Depuis les années 1950, la Pointe a connu un déclin économique accéléré par la fermeture du canal de Lachine et la relocalisation de nombreuses usines[1]. La détérioration des conditions de vie, accompagnée d’une importante diminution de la population, a suscité un mouvement de résistance qui s’est manifesté par l’apparition des premiers groupes populaires au milieu des années 1960.

Le Regroupement des citoyens de Pointe-Saint-Charles fut créé en 1964 par la population ouvrière du quartier avec le soutien d’animateurs sociaux progressistes liés aux églises[2]. La population se mobilise alors pour faire respecter ses droits en matière de santé, d’éducation, de logement et de conditions de vie. À l’époque, les services publics sont pratiquement inexistants et les gens du quartier s’organisent pour développer des services qui répondent à leurs besoins et intérêts avec l’aide de jeunes professionnels anglophones inspirés par les expériences d’action communautaire aux États-Unis.

La construction d’un réseau communautaire contrôlé par la population locale

C’est dans ce contexte que se développe depuis les années 1960 un réseau communautaire autonome et solidaire. Plusieurs organismes ont émergé vers la fin de cette décennie et poursuivent encore leur action 50 ans plus tard. Mentionnons la Clinique communautaire de Pointe-Saint-Charles, souvent citée comme pionnière des CLSC au Québec, et les Services juridiques communautaires de Pointe-Saint-Charles et Petite-Bourgogne qui ont inspiré la création du réseau québécois d’aide juridique. Ces organismes ont été suivis au tournant des années 1970 par le Carrefour d’éducation populaire et le Club populaire des consommateurs. Dans les décennies suivantes, le réseau communautaire s’est densifié, avec l’appui de ces premiers groupes populaires.

Le dynamisme du réseau communautaire repose sur un fort sentiment d’appartenance et sur une participation et une vigilance constantes d’une partie significative de la population du quartier. La mobilisation populaire a permis de maintenir une gouvernance locale et de résister aux tentatives de l’État pour forcer l’intégration des groupes populaires au réseau public.

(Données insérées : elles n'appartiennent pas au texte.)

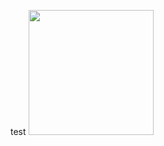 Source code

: 
test
<img src="https://github.com/tubaaNur/ContactsApp/blob/main/Contacts%20App%20Record.mp4" width="200">
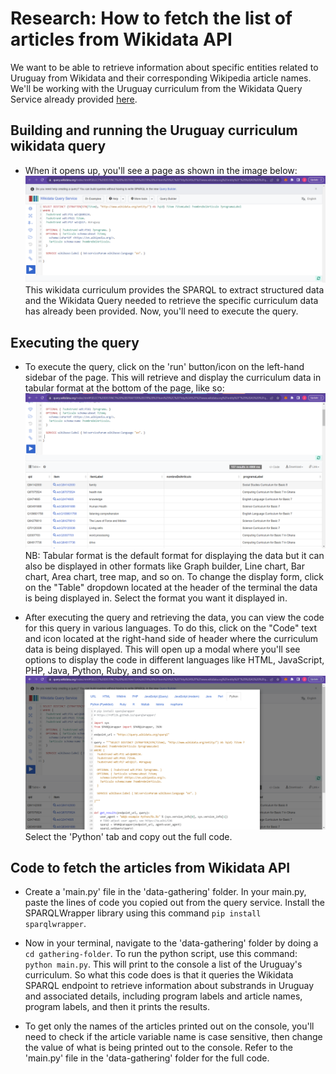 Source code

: # Research: How to fetch the list of articles from Wikidata API

We want to be able to retrieve information about specific entities related to Uruguay from Wikidata and their corresponding Wikipedia article names. We'll be working with the Uruguay curriculum from the Wikidata Query Service already provided [here](https://w.wiki/7Zge).


## Building and running the Uruguay curriculum wikidata query

- When it opens up, you'll see a page as shown in the image below:
![Uruguay Curriculum Wikidata Query](Wikidata-Query.png) 
 This wikidata curriculum provides the SPARQL to extract structured data and the Wikidata Query needed to retrieve the specific curriculum data has already been provided. Now, you'll need to execute the query.


## Executing the query

- To execute the query, click on the 'run' button/icon on the left-hand sidebar of the page. This will retrieve and display the curriculum data in tabular format at the bottom of the page, like so:
![Uruguay Curriculum Wikidata Query](Execute-Wikidata-Query.png) 
 NB: Tabular format is the default format for displaying the data but it can also be displayed in other formats like Graph builder, Line chart, Bar chart, Area chart, tree map, and so on. To change the display form, click on the "Table" dropdown located at the header of the terminal the data is being displayed in. Select the format you want it displayed in.

- After executing the query and retrieving the data, you can view the code for this query in various languages. To do this, click on the "Code" text and icon located at the right-hand side of header where the curriculum data is being displayed. This will open up a modal where you'll see options to display the code in different languages like HTML, JavaScript, PHP, Java, Python, Ruby, and so on.
![Python Curriculum Wikidata Query](Python-Wikidata-Query.png) 
Select the 'Python' tab and copy out the full code.


## Code to fetch the articles from Wikidata API

- Create a 'main.py' file in the 'data-gathering' folder. In your main.py, paste the lines of code you copied out from the query service.
Install the SPARQLWrapper library using this command `pip install sparqlwrapper`.

- Now in your terminal, navigate to the 'data-gathering' folder by doing a `cd gathering-folder`. To run the python script, use this command: `python main.py`. This will print to the console a list of the Uruguay's curriculum. So what this code does is that it queries the Wikidata SPARQL endpoint to retrieve information about substrands in Uruguay and associated details, including program labels and article names, program labels, and then it prints the results.

- To get only the names of the articles printed out on the console, you'll need to check if the article variable name is case sensitive, then change the value of what is being printed out to the console. Refer to the 'main.py' file in the 'data-gathering' folder for the full code.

Ils sont toujours dirigés par des conseils d’administration de citoyennes et de citoyens élus en assemblée générale. Cette caractéristique essentielle contribue à leur autonomie et à leur pérennité.

Dépasser les services à la population pour agir sur ses conditions de vie

À travers leur histoire, ces organismes ont été des pôles d’éducation populaire et de mobilisation sur de nombreux enjeux. Ils n’ont pas hésité à dépasser la prestation de services pour défendre les droits sociaux et agir sur les conditions de vie de la population. Dès le début des années 1970, les groupes mobilisent la population pour lutter contre la détérioration de la vie de quartier et de la qualité des logements.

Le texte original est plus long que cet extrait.